Era un caluroso día estival, el sol retumbaba en
el piso de concreto y se proyectaba como el eco para sofocar todo a su paso.
Los vendedores de bebidas estaban teniendo una buena tarde (cada diez minutos
iban a buscar bebidas nuevas, heladas, para reemplazar los caldos hirvientes
que vendían). En la cancha, el pasto se resecaba velozmente. El calor aturdía a
los jugadores. Ambos equipos parecían jugar a nada: llevaban media hora en el centro
de la cancha, haciendo rodar la pelota pero sin atreverse a atacar al rival. La
gente estaba realmente aburrida y asada por el calor absolutamente
insoportable, así que buscaban otras formas de entretenerse.

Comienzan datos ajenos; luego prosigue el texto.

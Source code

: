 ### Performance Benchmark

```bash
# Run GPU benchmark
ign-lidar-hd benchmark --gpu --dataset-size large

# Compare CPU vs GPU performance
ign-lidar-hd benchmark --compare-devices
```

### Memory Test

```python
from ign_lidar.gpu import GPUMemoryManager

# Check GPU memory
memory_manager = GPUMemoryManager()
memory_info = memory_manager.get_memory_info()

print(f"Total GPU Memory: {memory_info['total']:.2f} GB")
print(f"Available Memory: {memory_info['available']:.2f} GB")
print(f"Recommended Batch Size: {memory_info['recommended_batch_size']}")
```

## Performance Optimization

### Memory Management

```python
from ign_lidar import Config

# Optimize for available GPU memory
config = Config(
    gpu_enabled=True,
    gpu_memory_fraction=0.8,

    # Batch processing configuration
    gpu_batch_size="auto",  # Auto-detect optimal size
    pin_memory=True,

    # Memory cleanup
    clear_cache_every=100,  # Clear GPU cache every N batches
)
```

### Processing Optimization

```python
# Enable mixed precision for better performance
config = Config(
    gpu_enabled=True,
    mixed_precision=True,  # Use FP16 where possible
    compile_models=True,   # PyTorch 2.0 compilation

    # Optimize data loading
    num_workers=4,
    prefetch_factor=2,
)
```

En la galería norte, algunos trajeron baldes de
agua (no se sabe cómo lograron burlar los controles de policía) desde los
baños, y comenzaron a desparramarla sobre los demás asistentes. Pronto
aparecieron los que traían consigo bombitas de agua y provocaron una guerra
campal, atrincherándose entre las gradas y los asientos. Los carabineros, completamente
embetunados de sudor en esa sauna verde que es su uniforme, no eran capaces de
contener aquél combate acuático en el estadio, pues los guerrilleros del mar eran
muy ágiles y numerosos y no lograban alcanzarlos.

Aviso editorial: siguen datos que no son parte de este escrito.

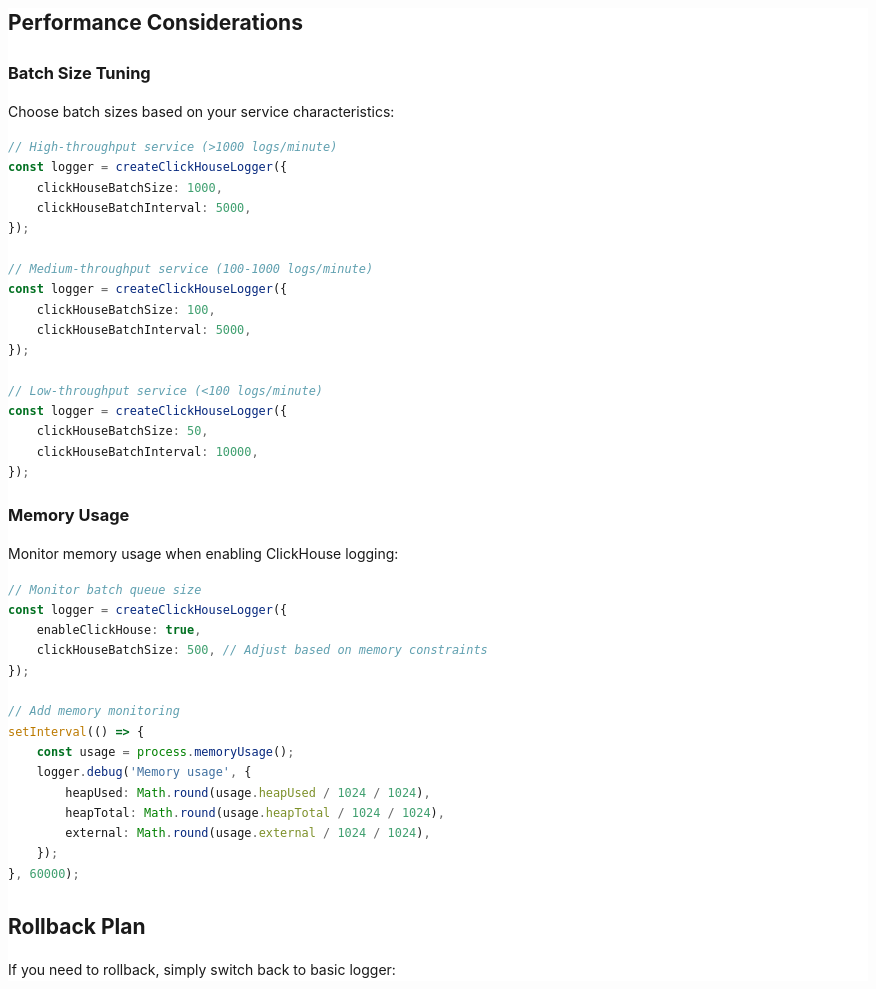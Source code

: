 ## Performance Considerations

### Batch Size Tuning

Choose batch sizes based on your service characteristics:

```typescript
// High-throughput service (>1000 logs/minute)
const logger = createClickHouseLogger({
	clickHouseBatchSize: 1000,
	clickHouseBatchInterval: 5000,
});

// Medium-throughput service (100-1000 logs/minute)
const logger = createClickHouseLogger({
	clickHouseBatchSize: 100,
	clickHouseBatchInterval: 5000,
});

// Low-throughput service (<100 logs/minute)
const logger = createClickHouseLogger({
	clickHouseBatchSize: 50,
	clickHouseBatchInterval: 10000,
});
```

### Memory Usage

Monitor memory usage when enabling ClickHouse logging:

```typescript
// Monitor batch queue size
const logger = createClickHouseLogger({
	enableClickHouse: true,
	clickHouseBatchSize: 500, // Adjust based on memory constraints
});

// Add memory monitoring
setInterval(() => {
	const usage = process.memoryUsage();
	logger.debug('Memory usage', {
		heapUsed: Math.round(usage.heapUsed / 1024 / 1024),
		heapTotal: Math.round(usage.heapTotal / 1024 / 1024),
		external: Math.round(usage.external / 1024 / 1024),
	});
}, 60000);
```

## Rollback Plan

If you need to rollback, simply switch back to basic logger:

Los que estaban en la tribuna Andes, sin sombra,
completamente entregados al calor, se agolparon debajo de una sombrilla pequeña
que alguien trajo, y no faltaron las rencillas por colocar una pierna, un brazo
o la cabeza a la sombra. Los demás, los que no cabían o no deseaban pelear, se
colocaron bajo las gradas, muy alejados del espectáculo, y sólo venían a la
cancha, atropellándose, cuando escuchaban los gritos de la multitud (aunque, de
todas formas, todavía no pasaba nada: nadie había disparado una sola vez contra
el arco rival). Algunos personajes deambulaban por la tribuna ardiente,
delirando de fiebre, y se entretenían debatiendo sobre la prueba científica de
la inmortalidad de las almas, sobre el ritmo básico que componía todas las canciones
de moda, y sobre qué pesaba más, un kilo de plomo o un kilo de plumas. En un
rinconcillo, incluso, se produjo un pequeño amago de incendio.

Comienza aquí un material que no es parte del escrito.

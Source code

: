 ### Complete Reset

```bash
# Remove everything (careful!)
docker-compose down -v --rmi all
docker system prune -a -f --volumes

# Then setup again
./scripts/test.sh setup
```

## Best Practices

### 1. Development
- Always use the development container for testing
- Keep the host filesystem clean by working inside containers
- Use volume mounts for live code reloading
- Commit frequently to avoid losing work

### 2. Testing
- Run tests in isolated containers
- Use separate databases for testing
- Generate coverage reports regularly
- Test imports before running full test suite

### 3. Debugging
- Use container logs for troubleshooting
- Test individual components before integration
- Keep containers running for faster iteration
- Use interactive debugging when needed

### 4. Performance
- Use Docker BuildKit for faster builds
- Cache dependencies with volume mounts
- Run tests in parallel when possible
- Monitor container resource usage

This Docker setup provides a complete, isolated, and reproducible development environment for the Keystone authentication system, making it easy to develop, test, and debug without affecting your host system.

En la galería sur, la barra de las visitas saltaba
frenéticamente como poseídos, en otro mundo, protegidos del sol por sus lienzos
y pancartas. En la tribuna pacífico, algunas muchachas hermosas de la alta
sociedad se paseaban desnudas entre la muchedumbre, como una forma de combatir
la calor, provocando a los espectadores masculinos que ya en esos momentos ni
siquiera veían el partido y preferían sacarse fotos con ellas, lanzarle
piropos, tocarlas cuando pasaban cerca, o simplemente admirar la perfecta
escultura del cuerpo femenino. Hasta los locutores radiales habían dejado de
transmitir para bajar a conversar con ellas.
Sin embargo, nadie se esperó lo que ocurrió luego.
El cielo se oscureció repentinamente, pues el sol fue tapado por una nube
oscura gigantesca y misteriosa. Entonces cayeron aves muertas del cielo como
meteoritos, todas desplumadas y rostizadas. El partido debió suspenderse, pues
a medida que el tiempo pasaba, aumentaba la intensidad de los pájaros bajando a
la Tierra. Cuando cesaron los animales voladores, comenzó la lluvia de plumas.
Oscuras, grises, blancas, amarillas, celestes, verdes, púrpuras, las plumas se
desparramaban por el estadio como un espectáculo colorido, y se enterraban en la
cancha, sustituyendo al pasto, embetunando todo a su paso con plumas,
convirtiendo el concreto ardiente en un colchón de plumas.
Después se supo que muchas aves habían comenzado a
volar alto, muy alto, escapando del calor, pero que al llegar a la estratósfera
(donde está la capa de ozono) murieron por la fuerte radiación ultravioleta y
cayeron velozmente, desplumándose en la caída, provocando esa inolvidable tarde
estival donde llovieron plumas del cielo. (De todas formas, cuando el estadio
se limpió completamente y pudo reanudarse el partido, ya nadie se acordó del
partido y nunca se supo qué equipo ganó).